_WORK INSTRUCTION:_ Each line of data below is to be returned exactly, leaving out any picture.

_INFORMATION:_

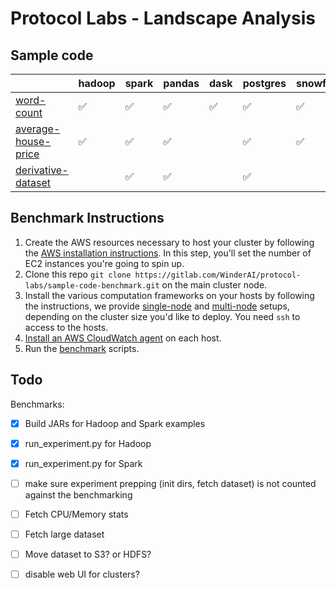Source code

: # Protocol Labs - Landscape Analysis

## Sample code


|                     | hadoop             | spark              | pandas             | dask               | postgres           | snowflake          |
|---------------------|--------------------|--------------------|--------------------|--------------------|--------------------|--------------------|
| [word-count](./sample-code/word-count)          | :white_check_mark: | :white_check_mark: | :white_check_mark: | :white_check_mark: | :white_check_mark: | :white_check_mark: |
| [average-house-price](./sample-code/average-house-price) | :white_check_mark: | :white_check_mark: | :white_check_mark: |                    | :white_check_mark: | :white_check_mark: |
| [derivative-dataset](./sample-code/derivative-dataset)  |                    | :white_check_mark: | :white_check_mark: |                    | :white_check_mark: |                    |

## Benchmark Instructions



1. Create the AWS resources necessary to host your cluster by following the [AWS installation instructions](installation/AWS.md). In this step, you'll set the number of EC2 instances you're going to spin up.
1. Clone this repo `git clone https://gitlab.com/WinderAI/protocol-labs/sample-code-benchmark.git` on the main cluster node.
1. Install the various computation frameworks on your hosts by following the instructions, we provide [single-node](installation/SINGLE-NODE.md) and [multi-node](installation/MULTI-NODE.md) setups, depending on the cluster size you'd like to deploy. You need `ssh` to access to the hosts.
1. [Install an AWS CloudWatch agent](installation/CLOUDWATCH.md) on each host.
1. Run the [benchmark](benchmark/README.md) scripts.

## Todo


Benchmarks:

- [x] Build JARs for Hadoop and Spark examples
- [x] run_experiment.py for Hadoop
- [x] run_experiment.py for Spark
- [ ] make sure experiment prepping (init dirs, fetch dataset) is not counted against the benchmarking 
- [ ] Fetch CPU/Memory stats
- [ ] Fetch large dataset
- [ ] Move dataset to S3? or HDFS?
- [ ] disable web UI for clusters?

_ANSWER BELOW:_
Source code

: # Protocol Labs - Landscape Analysis

## Sample code


|                     | hadoop             | spark              | pandas             | dask               | postgres           | snowflake          |
|---------------------|--------------------|--------------------|--------------------|--------------------|--------------------|--------------------|
| [word-count](./sample-code/word-count)          | :white_check_mark: | :white_check_mark: | :white_check_mark: | :white_check_mark: | :white_check_mark: | :white_check_mark: |
| [average-house-price](./sample-code/average-house-price) | :white_check_mark: | :white_check_mark: | :white_check_mark: |                    | :white_check_mark: | :white_check_mark: |
| [derivative-dataset](./sample-code/derivative-dataset)  |                    | :white_check_mark: | :white_check_mark: |                    | :white_check_mark: |                    |

## Benchmark Instructions



1. Create the AWS resources necessary to host your cluster by following the [AWS installation instructions](installation/AWS.md). In this step, you'll set the number of EC2 instances you're going to spin up.
1. Clone this repo `git clone https://gitlab.com/WinderAI/protocol-labs/sample-code-benchmark.git` on the main cluster node.
1. Install the various computation frameworks on your hosts by following the instructions, we provide [single-node](installation/SINGLE-NODE.md) and [multi-node](installation/MULTI-NODE.md) setups, depending on the cluster size you'd like to deploy. You need `ssh` to access to the hosts.
1. [Install an AWS CloudWatch agent](installation/CLOUDWATCH.md) on each host.
1. Run the [benchmark](benchmark/README.md) scripts.

## Todo


Benchmarks:

- [x] Build JARs for Hadoop and Spark examples
- [x] run_experiment.py for Hadoop
- [x] run_experiment.py for Spark
- [ ] make sure experiment prepping (init dirs, fetch dataset) is not counted against the benchmarking 
- [ ] Fetch CPU/Memory stats
- [ ] Fetch large dataset
- [ ] Move dataset to S3? or HDFS?
- [ ] disable web UI for clusters?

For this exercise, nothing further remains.